Stagecoach Mary Was No Joke

Exhibit highlights African-American history through the Ebony Horsewomen

· 3 min read
Stagecoach Mary Was No Joke
A replica stage coach on display at the Mary Fields Horse and Heritage Museum in Hartford. JAMIL RAGLAND PHOTO

Mary Fields Horse and Heritage Museum
Ebony Horsewomen, Inc.
Hartford
October 3, 2025

History is a constant site of struggle, despite our tendency to think of events as set in stone once they’ve occurred. The present has an enormous influence on the past, and the way that we learned history says as much about the time period we were taught in as much as the actual dates of the events.

Patricia Kelly, president, CEO and founder of Ebony Horsewomen, Inc.

Patricia Kelly, president, CEO and founder of Ebony Horsewomen, Inc., knows that full well. Her equestrian center in the North End of Hartford hosted the grand opening of the Mary Fields Horse and Heritage Museum on a seasonable and bright Friday afternoon. 

Kelly said that she opened the museum because African Americans need to learn their own history with horses.

“This is our legacy,” she said. “We’re not ‘Johnny-come-late’ with the equestrian situation.”

Case in point: the eponymous inspiration for the new museum.

Kelly told me the story of Mary Fields, also known as Stagecoach Mary for her reliability and her preferred method of travel. Born into slavery in Tennessee, Mary gained her freedom after the Civil War. She worked various roles at a Catholic mission in Montana she was living in before becoming a star route carrier for the U.S. Postal Service, the first African American woman to do so.

“Mary was six feet tall, 200 pounds,” she said. “The lady was no joke, but they threw out the convent because she drank a lot and she'd shoot you. If you got on her nerves she would shoot you and I guess the Bishop was like, well no we can't have all of that.”

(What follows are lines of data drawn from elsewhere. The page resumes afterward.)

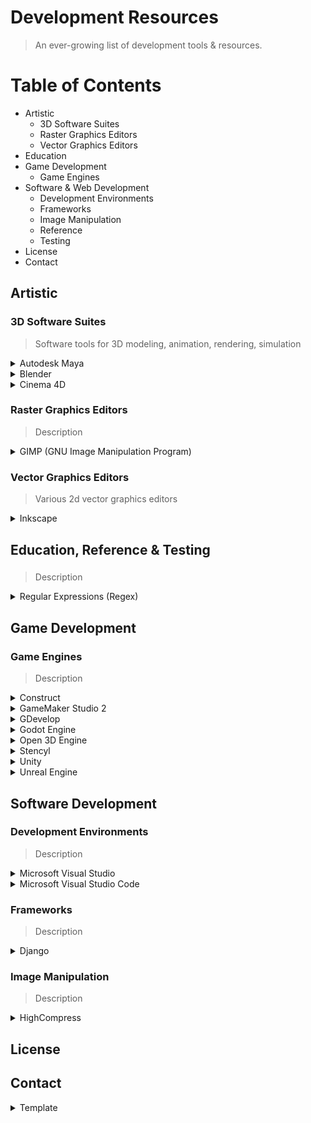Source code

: # Development Resources
> An ever-growing list of development tools & resources.


# Table of Contents

* Artistic
  * 3D Software Suites
  * Raster Graphics Editors
  * Vector Graphics Editors
* Education
* Game Development
  * Game Engines
* Software & Web Development
  * Development Environments
  * Frameworks
  * Image Manipulation
  * Reference
  * Testing
* License
* Contact

## Artistic
### 3D Software Suites
> Software tools for 3D modeling, animation, rendering, simulation

<details>
 <summary>Autodesk Maya</summary>
 <p>
  Cost: 💰</br>
  Platform(s): Linux, macOS, Windows</br>
  Link(s): <a href="https://www.autodesk.com/products/maya/overview" title="Autodesk Maya Download Page" target="_blank">Download</a></br>
  Learning Resource(s): </br>
 </p>
</details>
<details>
 <summary>Blender</summary>
 <p>Cost: 🆓</br>
  Platform(s): Android, Linux, macOS, Windows</br>
  Link(s): <a href="https://www.blender.org/" title="Blender Homepage" target="_blank">Homepage</a>, <a href="https://www.blender.org/download/" title="Blender Download Page" target="_blank">Download</a></br>
  Learning Resource(s): <a href="https://www.blender.org/support/" title="Blender Support" target="_blank">Blender Support</a>, <a href="https://www.blender.org/support/tutorials/" title="Blender Tutorials" target="_blank">Blender Tutorials</a></br>
 </p>
</details>
<details>
 <summary>Cinema 4D</summary>
 <p>
  Cost: </br>
  Platform(s): </br>
  Link(s): <a href="XXXX" title="XXXX" target="_blank">Homepage</a>, <a href="XXXX" title="XXXX" target="_blank">Download</a></br>
  Learning Resource(s): <a href="XXXX" title="XXXX" target="_blank">XXXX</a></br>
 </p>
</details>

### Raster Graphics Editors
> Description

<details>
 <summary>GIMP (GNU Image Manipulation Program)</summary>
 <p>
  Cost: 🆓</br>
  Platform(s): Linux, macOS, Windows</br>
  Link(s): <a href="https://www.gimp.org/" title="GIMP Homepage" target="_blank">Homepage</a>, <a href="https://www.gimp.org/downloads/" title="GIMP Downloads Page" target="_blank">Download</a></br>
  Learning Resource(s): <a href="https://www.gimp.org/tutorials/" title="GIMP Tutorials" target="_blank">GIMP Tutorials</a></br>
 </p>
</details>

### Vector Graphics Editors
> Various 2d vector graphics editors

<details>
 <summary>Inkscape</summary>
 <p>
  Cost: 🆓</br>
  Platform(s): Linux, macOS, Windows</br>
  Link(s): <a href="https://inkscape.org/" title="Inkscape Homepage" target="_blank">Homepage</a>, <a href="https://inkscape.org/release/inkscape-1.1.1/" title="Inkscape Downloads Page" target="_blank">Download</a></br>
  Learning Resource(s): <a href="https://inkscape.org/learn/tutorials/" title="Inkscape Tutorials" target="_blank">Inkscape Tutorials</a>, <a href="https://inkscape.org/learn/" title="Learning Inkscape" target="_blank">Learning Inkscape</a></br>
 </p>
</details>

## Education, Reference & Testing
### 
> Description

<details>
 <summary>Regular Expressions (Regex)</summary>
 </br>
 <p><i>Reference & Tutorials</i></p>
 <p>
  <a href="https://docs.oracle.com/javase/tutorial/essential/regex/" title="">Java Tutorials: Regular Expressions</a></br>
  <a href="https://developer.mozilla.org/en-US/docs/Web/JavaScript/Guide/Regular_Expressions" title="">MDN Web Docs: Regular Expressions (JavaScript)</a></br>
  <a href="https://docs.python.org/3/library/re.html" title="">Python Docs: Regular Expressions</a></br>
  <a href="https://www.regular-expressions.info/" title="">Regular-Expressions.info</a></br>
  <a href="http://www.rexegg.com/" title="">Rex Egg</a></br>
 </p>
 <p><i>Testing</i></p>
 <p>
  <a href="https://regex101.com/" title="">Regex 101</a></br>
  <a href="https://www.regexpal.com/" title="">RegEx Pal: Regex Tester</a></br>
  <a href="https://regexr.com/" title="">RegExr</a></br>
  <a href="https://rubular.com/" title="">Rubular: Ruby Regex Editor</a></br>
 </p>
</details>

## Game Development
### Game Engines
> Description

<details>
 <summary>Construct</summary>
 <p>
  Cost: 🆓 💰</br>
  Platform(s): Web Application</br>
  Link(s): <a href="https://www.construct.net/" title="Construct Homepage" target="_blank">Homepage</a></br>
  Learning Resource(s): <a href="https://www.construct.net/en/make-games/manuals/construct-3" title="Construct Documentation" target="_blank">Construct 3 Documentation</a>, 
  <a href="https://www.construct.net/en/tutorials?flang=1" title="Construct Tutorials" target="_blank">Construct Tutorials</a></br>
 </p>
</details>
<details>
 <summary>GameMaker Studio 2</summary>
 <p>
  Cost: 🆓 💰</br>
  Platform(s): macOS, Windows</br>
  Link(s): <a href="https://www.yoyogames.com/en/gamemaker" title="GameMaker Studio 2 Homepage" target="_blank">Homepage</a>, <a href="XXXX" title="XXXX" target="_blank">Download</a></br>
  Learning Resource(s): <a href="https://www.yoyogames.com/en/tutorials" title="Getting Started with GameMaker" target="_blank">GameMaker Tutorials</a></br>
 </p>
</details> 
<details>
 <summary>GDevelop</summary>
 <p>
  Cost: 🆓 💰</br>
  Platform(s): Linux, macOS, Web Application, Windows</br>
  Link(s): <a href="https://gdevelop-app.com/" title="GDevelop Homepage" target="_blank">Homepage</a>, <a href="https://gdevelop-app.com/download/" title="GDevelop Download Page" target="_blank">Download</a></br>
  Learning Resource(s): </br>
 </p>
</details>
<details>
 <summary>Godot Engine</summary>
 <p>
  Cost: 🆓 💰</br>
  Platform(s): Linux, macOS, Windows</br>
  Link(s): <a href="https://godotengine.org/" title="Godot Engine Homepage" target="_blank">Homepage</a>, <a href="https://godotengine.org/download" title="Godot Engine Download Page" target="_blank">Download</a></br>
  Learning Resource(s): <a href="https://docs.godotengine.org/en/stable/" title="Godot Docs" target="_blank">Godot Docs - 3.4 branch</a></br>
 </p>
</details>
<details>
 <summary>Open 3D Engine</summary>
 <p>
  Cost: 🆓 💰</br>
  Platform(s): Android, iOS, Linux, macOS, Windows</br>
  Link(s): <a href="https://o3de.org/" title="Open 3D Engine Homepage" target="_blank">Homepage</a>, <a href="https://o3de.org/download/" title="Open 3D Engine Download Page" target="_blank">Download</a></br>
  Learning Resource(s): <a href="https://o3de.org/docs/" title="O3DE Documentation" target="_blank">O3DE Documentation</a></br>
 </p>
</details>
<details>
 <summary>Stencyl</summary>
 <p>
  Cost: 🆓 💰</br>
  Platform(s): Linux, macOS, Windows</br>
  Link(s): <a href="https://www.stencyl.com/" title="XXXX" target="_blank">Homepage</a>, <a href="https://www.stencyl.com/download/" title="XXXX" target="_blank">Download</a></br>
  Learning Resource(s): <a href="https://www.stencyl.com/help/" title="Stencylpedia" target="_blank">Stencylpedia</a></br>
 </p>
</details>
<details>
 <summary>Unity</summary>
 <p>
  Cost: 🆓 💰</br>
  Platform(s): Linux, macOS, Windows</br>
  Link(s): <a href="https://unity.com/" title="Unity Homepage" target="_blank">Homepage</a>, <a href="https://store.unity.com/" title="Unity Download Page" target="_blank">Download</a></br>
  Learning Resource(s): <a href="https://unity.com/learn" title="Unity Learning Resources" target="_blank">Unity Learning</a></br>
 </p>
</details>
<details>
 <summary>Unreal Engine</summary>
 <p>
  Cost: 🆓</br>
  Platform(s): macOS, Windows</br>
  Link(s): <a href="https://www.unrealengine.com/" title="Unreal Engine Homepage" target="_blank">Homepage</a>, <a href="https://www.unrealengine.com/download" title="Unreal Engine Download Page" target="_blank">Download</a></br>
  Learning Resource(s): </br>
 </p>
</details>

## Software Development
### Development Environments
> Description

<details>
 <summary>Microsoft Visual Studio</summary>
 <p>
  Cost: 🆓</br>
  Platform(s): macOS, Windows</br>
  Link(s): <a href="https://visualstudio.microsoft.com/" title="Visual Studio Homepage" target="_blank">Homepage</a>, <a href="https://visualstudio.microsoft.com/downloads/" title="Download Visual Studio" target="_blank">Download</a></br>
  Learning Resource(s): </br>
 </p>
</details>
<details>
 <summary>Microsoft Visual Studio Code</summary>
 <p>
  Cost: 🆓</br>
  Platform(s): Linux, macOS, Windows</br>
  Link(s): <a href="https://visualstudio.microsoft.com/" title="Visual Studio Code Homepage" target="_blank">Homepage</a>, <a href="https://visualstudio.microsoft.com/downloads/" title="Download Visual Studio Code" target="_blank">Download</a></br>
  Learning Resource(s): </br>
 </p>
</details>

### Frameworks
> Description

<details>
 <summary>Django</summary>
 <p>
  Cost: 🆓</br>
  Platform(s): Linux, macOS, Windows</br>
  Link(s): <a href="https://www.djangoproject.com/" title="Django Project Homepage" target="_blank">Homepage</a>, <a href="https://www.djangoproject.com/download/" title="Django Download Page" target="_blank">Download</a></br>
  Learning Resource(s): </br>
 </p>
</details>

### Image Manipulation
> Description

<details>
 <summary>HighCompress</summary>
 <p>
  Cost: 🆓</br>
  Platform(s): Web Application</br>
  Link(s): <a href="https://www.highcompress.com/" title="HighCompress Homepage" target="_blank">Homepage</a></br>
 </p>
</details>

## License

## Contact


<details>
 <summary>Template</summary>
 <p>
  Cost: 🆓 💰</br>
  Platform(s): Linux, macOS, Windows</br>
  Link(s): <a href="XXXX" title="XXXX" target="_blank">Homepage</a>, <a href="XXXX" title="XXXX" target="_blank">Download</a></br>
  Learning Resource(s): <a href="XXXX" title="XXXX" target="_blank">XXXX</a></br>
 </p>
</details>

<a href="XXXXXXXXXXXXXXX" title=""></a></br>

I’d never heard the story of Stagecoach Mary. I’d never heard that 15 of the first 28 Kentucky Derbys were won by African American jockeys, until Jim Crow and racist violence forced them from the sport. I didn’t know that the term “cowboy” is basically a reference to how Whites called African American male cowherds “boy” as an epithet.

Keith, aka "OG", riding on Blizzard

The history of cowboys and horse-riding had been taught to me by old Ronald Reagan movies and more modern films like Tombstone, which completely erased African Americans as cowboys. That’s why the Mary Fields Museum is necessary.

Kelly knows better though. A love of horses runs through her family- her father was a jockey, and her grandparents, who were enslaved, relied on horses, mules and donkeys for their existence both before and after emancipation (note: if anyone tries to tell you that slavery is ancient history, yes, there are people still alive today only one generation removed from it).

One of the participants at the Ebony Horsewomen

So it’s awesome to see so many African Americans wearing cowboy hats, not as an affectation, but as a real symbol of the lives they lead and the history we come from. Kelly estimates that since she founded Ebony Horsewomen, more than 15,000 children have passed through their various programs to connect them with horses and their heritage.

Heather Lawson, Chairwoman of the Ebony Horsewomen, Inc. board

History is a struggle, and Patricia Kelly wouldn’t have it any other way.

“I'm an equestrian. It's my duty before I transition to a higher plane to tell these kids who they are.”